Plain-text document sources:
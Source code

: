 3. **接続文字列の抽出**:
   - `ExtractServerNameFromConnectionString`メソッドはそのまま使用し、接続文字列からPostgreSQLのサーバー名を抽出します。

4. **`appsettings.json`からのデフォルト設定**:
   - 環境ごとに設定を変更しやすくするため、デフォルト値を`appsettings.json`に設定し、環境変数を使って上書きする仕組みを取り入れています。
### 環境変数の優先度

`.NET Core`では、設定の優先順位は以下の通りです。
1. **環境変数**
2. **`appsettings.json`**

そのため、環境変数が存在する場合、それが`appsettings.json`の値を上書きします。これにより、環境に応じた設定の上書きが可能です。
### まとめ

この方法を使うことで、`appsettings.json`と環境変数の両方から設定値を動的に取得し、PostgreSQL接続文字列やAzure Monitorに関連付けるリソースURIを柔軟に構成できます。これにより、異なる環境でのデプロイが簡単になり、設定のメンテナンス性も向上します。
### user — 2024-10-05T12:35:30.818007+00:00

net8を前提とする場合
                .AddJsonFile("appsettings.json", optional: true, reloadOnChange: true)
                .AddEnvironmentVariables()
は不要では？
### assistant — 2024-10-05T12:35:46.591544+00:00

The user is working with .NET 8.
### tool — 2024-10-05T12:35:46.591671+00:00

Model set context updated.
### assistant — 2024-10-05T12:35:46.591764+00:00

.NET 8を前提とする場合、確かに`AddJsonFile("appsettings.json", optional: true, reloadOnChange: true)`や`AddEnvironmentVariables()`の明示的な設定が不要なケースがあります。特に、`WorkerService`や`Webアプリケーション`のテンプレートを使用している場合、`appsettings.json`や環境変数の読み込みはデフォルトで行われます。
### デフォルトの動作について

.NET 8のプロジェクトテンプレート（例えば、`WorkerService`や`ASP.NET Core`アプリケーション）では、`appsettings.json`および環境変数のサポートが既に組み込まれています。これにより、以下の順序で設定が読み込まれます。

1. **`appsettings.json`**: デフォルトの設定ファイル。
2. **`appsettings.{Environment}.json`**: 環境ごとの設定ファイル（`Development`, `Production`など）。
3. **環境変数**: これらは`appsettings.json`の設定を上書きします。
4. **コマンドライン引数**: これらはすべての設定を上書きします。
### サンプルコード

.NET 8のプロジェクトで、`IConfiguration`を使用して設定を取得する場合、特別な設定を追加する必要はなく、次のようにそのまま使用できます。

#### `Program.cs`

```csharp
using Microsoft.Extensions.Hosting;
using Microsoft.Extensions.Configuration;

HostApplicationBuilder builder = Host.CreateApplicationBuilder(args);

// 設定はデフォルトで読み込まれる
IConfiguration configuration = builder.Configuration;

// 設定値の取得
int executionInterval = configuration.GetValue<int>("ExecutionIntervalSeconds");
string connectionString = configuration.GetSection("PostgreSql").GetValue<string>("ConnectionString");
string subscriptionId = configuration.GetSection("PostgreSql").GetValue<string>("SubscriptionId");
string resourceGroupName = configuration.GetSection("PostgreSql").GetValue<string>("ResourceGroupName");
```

### EXERCISE DESCRIPTION
Each of the records should be written out again, exactly as it reads.

### TASK RESPONSE
Source code

: 3. **接続文字列の抽出**:
   - `ExtractServerNameFromConnectionString`メソッドはそのまま使用し、接続文字列からPostgreSQLのサーバー名を抽出します。

4. **`appsettings.json`からのデフォルト設定**:
   - 環境ごとに設定を変更しやすくするため、デフォルト値を`appsettings.json`に設定し、環境変数を使って上書きする仕組みを取り入れています。
### 環境変数の優先度

`.NET Core`では、設定の優先順位は以下の通りです。
1. **環境変数**
2. **`appsettings.json`**

そのため、環境変数が存在する場合、それが`appsettings.json`の値を上書きします。これにより、環境に応じた設定の上書きが可能です。
### まとめ

この方法を使うことで、`appsettings.json`と環境変数の両方から設定値を動的に取得し、PostgreSQL接続文字列やAzure Monitorに関連付けるリソースURIを柔軟に構成できます。これにより、異なる環境でのデプロイが簡単になり、設定のメンテナンス性も向上します。
### user — 2024-10-05T12:35:30.818007+00:00

net8を前提とする場合
                .AddJsonFile("appsettings.json", optional: true, reloadOnChange: true)
                .AddEnvironmentVariables()
は不要では？
### assistant — 2024-10-05T12:35:46.591544+00:00

The user is working with .NET 8.
### tool — 2024-10-05T12:35:46.591671+00:00

Model set context updated.
### assistant — 2024-10-05T12:35:46.591764+00:00

.NET 8を前提とする場合、確かに`AddJsonFile("appsettings.json", optional: true, reloadOnChange: true)`や`AddEnvironmentVariables()`の明示的な設定が不要なケースがあります。特に、`WorkerService`や`Webアプリケーション`のテンプレートを使用している場合、`appsettings.json`や環境変数の読み込みはデフォルトで行われます。
### デフォルトの動作について

.NET 8のプロジェクトテンプレート（例えば、`WorkerService`や`ASP.NET Core`アプリケーション）では、`appsettings.json`および環境変数のサポートが既に組み込まれています。これにより、以下の順序で設定が読み込まれます。

1. **`appsettings.json`**: デフォルトの設定ファイル。
2. **`appsettings.{Environment}.json`**: 環境ごとの設定ファイル（`Development`, `Production`など）。
3. **環境変数**: これらは`appsettings.json`の設定を上書きします。
4. **コマンドライン引数**: これらはすべての設定を上書きします。
### サンプルコード

.NET 8のプロジェクトで、`IConfiguration`を使用して設定を取得する場合、特別な設定を追加する必要はなく、次のようにそのまま使用できます。

#### `Program.cs`

```csharp
using Microsoft.Extensions.Hosting;
using Microsoft.Extensions.Configuration;

HostApplicationBuilder builder = Host.CreateApplicationBuilder(args);

// 設定はデフォルトで読み込まれる
IConfiguration configuration = builder.Configuration;

// 設定値の取得
int executionInterval = configuration.GetValue<int>("ExecutionIntervalSeconds");
string connectionString = configuration.GetSection("PostgreSql").GetValue<string>("ConnectionString");
string subscriptionId = configuration.GetSection("PostgreSql").GetValue<string>("SubscriptionId");
string resourceGroupName = configuration.GetSection("PostgreSql").GetValue<string>("ResourceGroupName");
```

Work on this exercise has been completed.